17 Aralık 2014 Çarşamba

Dağınıklık Üzerine


Dağınık bir oda benimle özdeşleşmiş bir şeydi her zaman. İnsanlar hep toplamamı söylediler, bense hep toplayıp sonrasında dağıttım. Bir de Einstein'a atfedilen bir söz var "İnsanlar dağınık bir masanın dağınık bir aklın yansıması olduğunu söylüyorlar, o zaman boş bir masa neyin göstergesidir?" şeklinde. Marco Polo dizisini izlerken fark ettim, Incognito kitabında okuduğum bir kaç şeyle birleştirdim -sanırım ilginç şeyleri toplatıp birleştirmek benim alanım- ve aslında düzenli masadan bahsedenlerin haklı olduklarını kabul etmeliyim. Aklım şu karmaşık odadaki gözüme çarpan her şeyin herini aklında tutmaya çabalıyor. Hangi kitap nerde, hangi kablo nereye uzanıyor, hangi çamaşır neden orda, yatağın üzerine neleri attım.... Birisi bir şeyin yerini sorduğunda uzanıp onu buluyorum. Bu dağınıklığın bir düzeni var ve bu düzenin bedeli benim aklımda tutulması gereken daha karmaşık çeteleler oluyor. Sanırım insan kitaplarının olduğu odada çalışmamalı veya uyumamalı. Çalıştığı odada hobilerini bulundurmamalı veya nereye koyacağını bilmediği eşyalarını yattığı odadaki gardrobun üzerine istiflememeli. Sakin bir zihin için daha az şeyle meşgul olmalı. 

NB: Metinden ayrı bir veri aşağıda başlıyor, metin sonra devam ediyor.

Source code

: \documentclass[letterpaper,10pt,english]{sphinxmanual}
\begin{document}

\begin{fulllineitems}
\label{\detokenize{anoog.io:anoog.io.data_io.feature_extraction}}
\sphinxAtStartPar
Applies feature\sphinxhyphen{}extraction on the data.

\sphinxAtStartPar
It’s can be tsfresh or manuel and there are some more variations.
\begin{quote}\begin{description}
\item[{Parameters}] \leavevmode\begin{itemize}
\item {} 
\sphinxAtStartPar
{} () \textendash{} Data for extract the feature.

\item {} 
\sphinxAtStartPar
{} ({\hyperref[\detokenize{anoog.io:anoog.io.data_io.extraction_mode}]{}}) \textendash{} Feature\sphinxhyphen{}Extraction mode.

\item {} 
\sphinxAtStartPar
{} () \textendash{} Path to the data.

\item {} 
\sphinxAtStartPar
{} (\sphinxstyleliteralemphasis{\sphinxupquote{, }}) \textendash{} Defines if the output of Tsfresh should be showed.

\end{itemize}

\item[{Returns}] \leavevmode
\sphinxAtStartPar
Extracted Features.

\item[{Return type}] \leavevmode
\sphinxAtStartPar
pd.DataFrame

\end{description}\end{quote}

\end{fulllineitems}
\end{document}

Bir ara kafaya takmıştım, yeni bir hayata başlamam gerekirse günün birinde, üzerime giydiğim her giysinden en fazla üç parça almalıyım diye. En fazla üç pantolon, üç tişört, üç çorap... Bu sistem aslında ne giyeceğim, hangisi temiz, nereye gidersem ne lazım sorularını bir anda basitleştiriyor gibi görünüyor. Yine Einstein için söylenir değil mi, aynı takım elbiseden beş tane almak gibi ilginç bir hareketi varmış. Kafasını boş işlere takmaktan bıkmış sanırım. İşe gidebileceğim 5 yol varsa bugün hangisinden gitmek gerektiğini neden düşüneyim. Otomatik pilotta gitmek ve giderken daha önemli olduğunu düşündüğün şeylere odaklanmak daha manalı. 

Öte yandan başka bir sıkıntı var bu mantıkta. Neden hep bir şeyleri önemseyip ön plana çıkarıyoruz? Olduğu gibi olsa ya her şey. giderken gitmeyi düşünse insan, gelirken gelmeyi. Ne işi, ne parayı, ne geçmişi ne de geleceği... Tüm düşünceler aslında kaygıdan kaynaklanıyor ve aslında düşünmek ne kaygıyı azaltıyor ne de işe yarıyor. Belki olabilecek binlerce olasılıktan birkaçını düşündüğümüz için kendimizi geleceğe daha hazır hissediyor olabiliriz o kadar. Kim geleceğe hazır olabilir ki? Kendimize güvenmemenin bir etkisi mi bu? Sakin bir kafa ile sevdiğimiz şeyler üzerine uzmanlaşıp kendimizi oluşabilecek her olasılığa karşı güvende hissetme yalanının dışına çıkıp, ne gelirse hayırlıdır diyerek geleceksiz yaşamanın yollarını bulmak lazım belki de. Boş bir masa, aklımı dinlendirip, içimdeki sürekli ertelediğim "burayı bir ara toplamalıyım" düşüncesini yok etmenin bir yolu. Masayı yeniden dağıtmamak da sanırım otomatik pilotta yaşamamanın bir sonucu olur, bir şeyler yaparken başka şeyler düşünmeye başladığında aslında çevrende olup bitene ilgini kaybediyorsun. Bir Zen öğrencisi olsaydım hocamdan sürekli dayak yerdim sanırım. 

Sanırım bu hayatta hiç bir şey kesin değil, kesinlik arayışı işi daha da kötüleştirmekten başka bir şeye yaramıyor. Aklını rahatlatmanın bir yolunu bulmalı insan, bunun yolu dağınıklıksa bırak dağınık kalsın. Bunun yolu toplamaksa topla gitsin. Bazen bazı şeylerin toplanmaması gerekir, çünkü sizden toplamanızı isteyen insanlar başta sizin ruhunuzu dağıtmış insanlardır. Ruhu dağınık biri neyi toplayabilir? Bırak ruhunu dağıtanlar, ortalığın dağınık kalması ile ilgilensinler. Sen ruhunu topla önce.